Em “Homens Temporariamente Sós” entra em palco a primeira convidada desta noite especial, Rita Redshoes, que ainda ficou para “Dançar Sós”, do último álbum dos GNR, no qual também participa. Uma pequena pausa leva-nos à segunda de cinco partes distintas deste concerto, em que alguns temas antigos e outros nem tantos foram apresentados com as roupas de "Afectivamente", que é como quem diz, sem eletricidade ou quaisquer outros juízos sonoros de maior valor. Este será, talvez, o primeiro ponto menos positivo da noite – canções como “Asas (Eléctricas)” e “Sete Mares” mereciam ser escutadas no seu formato original. Mas destacou-se, nestes moldes, uma “Valsa Dos Detectives” que encheu o coração a toda a sala, que fez duas deficientes motoras gingar o corpo e um casal de invisuais sorrir largamente, acompanhados pelo seu cão-guia, enquanto os restantes acompanhavam com palmas.
“Sangue Oculto” vai buscar outra figura importante no passado dos GNR: a de Javier Andreu, que já em 1992 havia cedido a sua garganta a este tema, um dos mais populares da banda portuense, e também um dos mais bem recebidos esta noite. Segue-se “Las Vagas”, a um ritmo alucinante, qual tsunami varrendo a capital.

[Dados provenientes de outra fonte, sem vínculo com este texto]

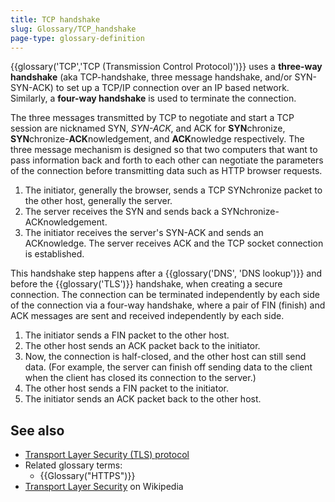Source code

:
 ```yaml
---
title: TCP handshake
slug: Glossary/TCP_handshake
page-type: glossary-definition
---
```




{{glossary('TCP','TCP (Transmission Control Protocol)')}} uses a **three-way handshake** (aka TCP-handshake, three message handshake, and/or SYN-SYN-ACK) to set up a TCP/IP connection over an IP based network. Similarly, a **four-way handshake** is used to terminate the connection.

The three messages transmitted by TCP to negotiate and start a TCP session are nicknamed SYN, _SYN-ACK_, and ACK for **SYN**chronize, **SYN**chronize-**ACK**nowledgement, and **ACK**nowledge respectively. The three message mechanism is designed so that two computers that want to pass information back and forth to each other can negotiate the parameters of the connection before transmitting data such as HTTP browser requests.

1. The initiator, generally the browser, sends a TCP SYNchronize packet to the other host, generally the server.
2. The server receives the SYN and sends back a SYNchronize-ACKnowledgement.
3. The initiator receives the server's SYN-ACK and sends an ACKnowledge. The server receives ACK and the TCP socket connection is established.

This handshake step happens after a {{glossary('DNS', 'DNS lookup')}} and before the {{glossary('TLS')}} handshake, when creating a secure connection. The connection can be terminated independently by each side of the connection via a four-way handshake, where a pair of FIN (finish) and ACK messages are sent and received independently by each side.

1. The initiator sends a FIN packet to the other host.
2. The other host sends an ACK packet back to the initiator.
3. Now, the connection is half-closed, and the other host can still send data. (For example, the server can finish off sending data to the client when the client has closed its connection to the server.)
4. The other host sends a FIN packet to the initiator.
5. The initiator sends an ACK packet back to the other host.

## See also

- [Transport Layer Security (TLS) protocol](/Web/Security/Transport_Layer_Security)
- Related glossary terms:
  - {{Glossary("HTTPS")}}
- [Transport Layer Security](https://en.wikipedia.org/wiki/Transport_Layer_Security) on Wikipedia
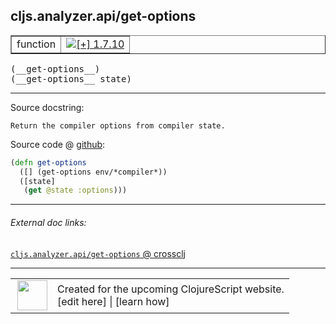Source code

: ## cljs.analyzer.api/get-options



 <table border="1">
<tr>
<td>function</td>
<td><a href="https://github.com/cljsinfo/cljs-api-docs/tree/1.7.10"><img valign="middle" alt="[+] 1.7.10" title="Added in 1.7.10" src="https://img.shields.io/badge/+-1.7.10-lightgrey.svg"></a> </td>
</tr>
</table>


 <samp>
(__get-options__)<br>
</samp>
 <samp>
(__get-options__ state)<br>
</samp>

---





Source docstring:

```
Return the compiler options from compiler state.
```


Source code @ [github](https://github.com/clojure/clojurescript/blob/r1.7.170/src/main/clojure/cljs/analyzer/api.clj#L55-L59):

```clj
(defn get-options
  ([] (get-options env/*compiler*))
  ([state]
   (get @state :options)))
```

<!--
Repo - tag - source tree - lines:

 <pre>
clojurescript @ r1.7.170
└── src
    └── main
        └── clojure
            └── cljs
                └── analyzer
                    └── <ins>[api.clj:55-59](https://github.com/clojure/clojurescript/blob/r1.7.170/src/main/clojure/cljs/analyzer/api.clj#L55-L59)</ins>
</pre>

-->

---



###### External doc links:

[`cljs.analyzer.api/get-options` @ crossclj](http://crossclj.info/fun/cljs.analyzer.api/get-options.html)<br>

---

 <table>
<tr><td>
<img valign="middle" align="right" width="48px" src="http://i.imgur.com/Hi20huC.png">
</td><td>
Created for the upcoming ClojureScript website.<br>
[edit here] | [learn how]
</td></tr></table>

[edit here]:https://github.com/cljsinfo/cljs-api-docs/blob/master/cljsdoc/cljs.analyzer.api/get-options.cljsdoc
[learn how]:https://github.com/cljsinfo/cljs-api-docs/wiki/cljsdoc-files

<!--

This information was too distracting to show to readers, but I'll leave it
commented here since it is helpful to:

- pretty-print the data used to generate this document
- and show how to retrieve that data



The API data for this symbol:

```clj
{:ns "cljs.analyzer.api",
 :name "get-options",
 :signature ["[]" "[state]"],
 :history [["+" "1.7.10"]],
 :type "function",
 :full-name-encode "cljs.analyzer.api/get-options",
 :source {:code "(defn get-options\n  ([] (get-options env/*compiler*))\n  ([state]\n   (get @state :options)))",
          :title "Source code",
          :repo "clojurescript",
          :tag "r1.7.170",
          :filename "src/main/clojure/cljs/analyzer/api.clj",
          :lines [55 59]},
 :full-name "cljs.analyzer.api/get-options",
 :docstring "Return the compiler options from compiler state."}

```

Retrieve the API data for this symbol:

```clj
;; from Clojure REPL
(require '[clojure.edn :as edn])
(-> (slurp "https://raw.githubusercontent.com/cljsinfo/cljs-api-docs/catalog/cljs-api.edn")
    (edn/read-string)
    (get-in [:symbols "cljs.analyzer.api/get-options"]))
```

-->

E chega-se à ternura de “Santa Combinha”, espécie de folk psicadélica à portuguesa que conta com a participação de Isabel Silvestre, antes de se escutar bem alto ao que soa essa maravilhosa “Pronúncia do Norte”. Explicamos: soa a 35 anos de uma carreira invejável para milhentas outras bandas.
Não poderíamos sair do Campo Pequeno, naturalmente, sem nos deitarmos ao som das “Dunas”, a canção que fez com que os GNR saíssem desse armário cultuado e entrassem definitivamente no imaginário de toda uma nação. Por esta altura já nos encontrávamos no primeiro de dois encores, e já o público havia respondido ao apelo de Romão para se chegar mais perto do palco. Dito e feito. O final, com uma versão de “Quero Que Vá Tudo Pro Inferno”, de Roberto Carlos, que teve direito a nova participação de Andreu e a um twist de Reininho, tanto a nível de pernas como de sílabas (a sagacidade, uma vez mais: quero que você me aqueça no trabalho... E o público que imagine o resto não sendo difícil fazê-lo), colocou um ponto final numa celebração merecida. O resto foi um post scriptum: “Sub-16” e “+ Vale Nunca”, esta última com a ajuda de um coro infantil. Ficaram de fora, infelizmente, os singles de estreia e os dois primeiros – e maravilhosos – álbuns dos GNR, "Independança" e "Defeitos Especiais". Mas ficou a ideia de que este grupo irá, ao contrário de muitos outros ídolos, viver para sempre. Assim seja.